[Dataset entries]:
--- START ---

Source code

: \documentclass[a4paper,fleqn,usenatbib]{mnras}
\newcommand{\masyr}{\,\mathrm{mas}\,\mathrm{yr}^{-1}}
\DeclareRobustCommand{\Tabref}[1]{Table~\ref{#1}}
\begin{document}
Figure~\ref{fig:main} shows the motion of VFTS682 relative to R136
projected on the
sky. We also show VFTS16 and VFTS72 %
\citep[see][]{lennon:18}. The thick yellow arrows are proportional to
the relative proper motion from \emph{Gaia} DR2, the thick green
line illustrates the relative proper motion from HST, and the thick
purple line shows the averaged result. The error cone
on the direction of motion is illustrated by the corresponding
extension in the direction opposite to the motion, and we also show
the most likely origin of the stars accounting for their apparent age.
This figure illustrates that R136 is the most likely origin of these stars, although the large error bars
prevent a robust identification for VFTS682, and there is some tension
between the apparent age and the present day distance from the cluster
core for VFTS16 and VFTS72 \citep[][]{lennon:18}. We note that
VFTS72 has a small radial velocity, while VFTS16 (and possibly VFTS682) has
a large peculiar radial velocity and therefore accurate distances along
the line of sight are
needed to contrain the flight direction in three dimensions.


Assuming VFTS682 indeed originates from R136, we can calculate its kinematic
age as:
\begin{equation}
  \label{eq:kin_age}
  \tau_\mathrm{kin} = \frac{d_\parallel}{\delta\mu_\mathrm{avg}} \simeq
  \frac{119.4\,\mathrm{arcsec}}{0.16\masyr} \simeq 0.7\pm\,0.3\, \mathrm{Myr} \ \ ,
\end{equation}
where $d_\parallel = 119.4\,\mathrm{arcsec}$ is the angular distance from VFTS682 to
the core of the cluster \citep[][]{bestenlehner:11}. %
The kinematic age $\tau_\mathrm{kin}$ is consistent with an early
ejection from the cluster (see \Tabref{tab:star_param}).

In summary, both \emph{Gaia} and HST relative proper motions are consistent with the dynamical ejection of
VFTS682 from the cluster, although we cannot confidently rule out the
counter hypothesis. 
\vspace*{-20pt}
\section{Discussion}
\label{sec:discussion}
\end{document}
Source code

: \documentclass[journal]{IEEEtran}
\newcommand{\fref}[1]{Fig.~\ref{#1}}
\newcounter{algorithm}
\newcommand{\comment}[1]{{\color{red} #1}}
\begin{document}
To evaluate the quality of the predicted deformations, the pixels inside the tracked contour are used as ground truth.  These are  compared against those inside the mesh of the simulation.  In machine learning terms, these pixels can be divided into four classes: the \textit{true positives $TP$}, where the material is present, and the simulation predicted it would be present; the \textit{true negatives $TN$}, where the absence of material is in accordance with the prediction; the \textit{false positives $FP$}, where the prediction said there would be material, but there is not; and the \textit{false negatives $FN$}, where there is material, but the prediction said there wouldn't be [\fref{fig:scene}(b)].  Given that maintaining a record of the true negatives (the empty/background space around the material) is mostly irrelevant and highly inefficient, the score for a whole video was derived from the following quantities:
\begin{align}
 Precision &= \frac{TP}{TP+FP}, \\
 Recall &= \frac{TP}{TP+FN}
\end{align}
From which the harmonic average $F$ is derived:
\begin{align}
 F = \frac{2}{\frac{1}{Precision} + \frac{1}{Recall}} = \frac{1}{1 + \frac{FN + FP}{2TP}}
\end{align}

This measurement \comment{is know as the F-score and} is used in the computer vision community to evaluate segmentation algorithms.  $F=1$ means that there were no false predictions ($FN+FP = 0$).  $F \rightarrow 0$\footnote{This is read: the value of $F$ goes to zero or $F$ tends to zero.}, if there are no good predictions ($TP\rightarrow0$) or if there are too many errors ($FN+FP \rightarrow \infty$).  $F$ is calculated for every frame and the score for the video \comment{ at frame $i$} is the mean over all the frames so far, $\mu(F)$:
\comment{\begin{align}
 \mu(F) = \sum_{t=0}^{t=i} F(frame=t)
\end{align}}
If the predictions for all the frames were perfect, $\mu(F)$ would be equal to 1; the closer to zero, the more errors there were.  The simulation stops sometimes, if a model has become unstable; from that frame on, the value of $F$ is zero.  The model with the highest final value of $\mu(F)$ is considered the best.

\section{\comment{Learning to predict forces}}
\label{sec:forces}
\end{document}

--- END ---

Repeat the entries above exactly, from the first line through the line containing "sky. We also show VFTS16 and VFTS72 %".

[Solution below]:
Source code

: \documentclass[a4paper,fleqn,usenatbib]{mnras}
\newcommand{\masyr}{\,\mathrm{mas}\,\mathrm{yr}^{-1}}
\DeclareRobustCommand{\Tabref}[1]{Table~\ref{#1}}
\begin{document}
Figure~\ref{fig:main} shows the motion of VFTS682 relative to R136
projected on the
sky. We also show VFTS16 and VFTS72 %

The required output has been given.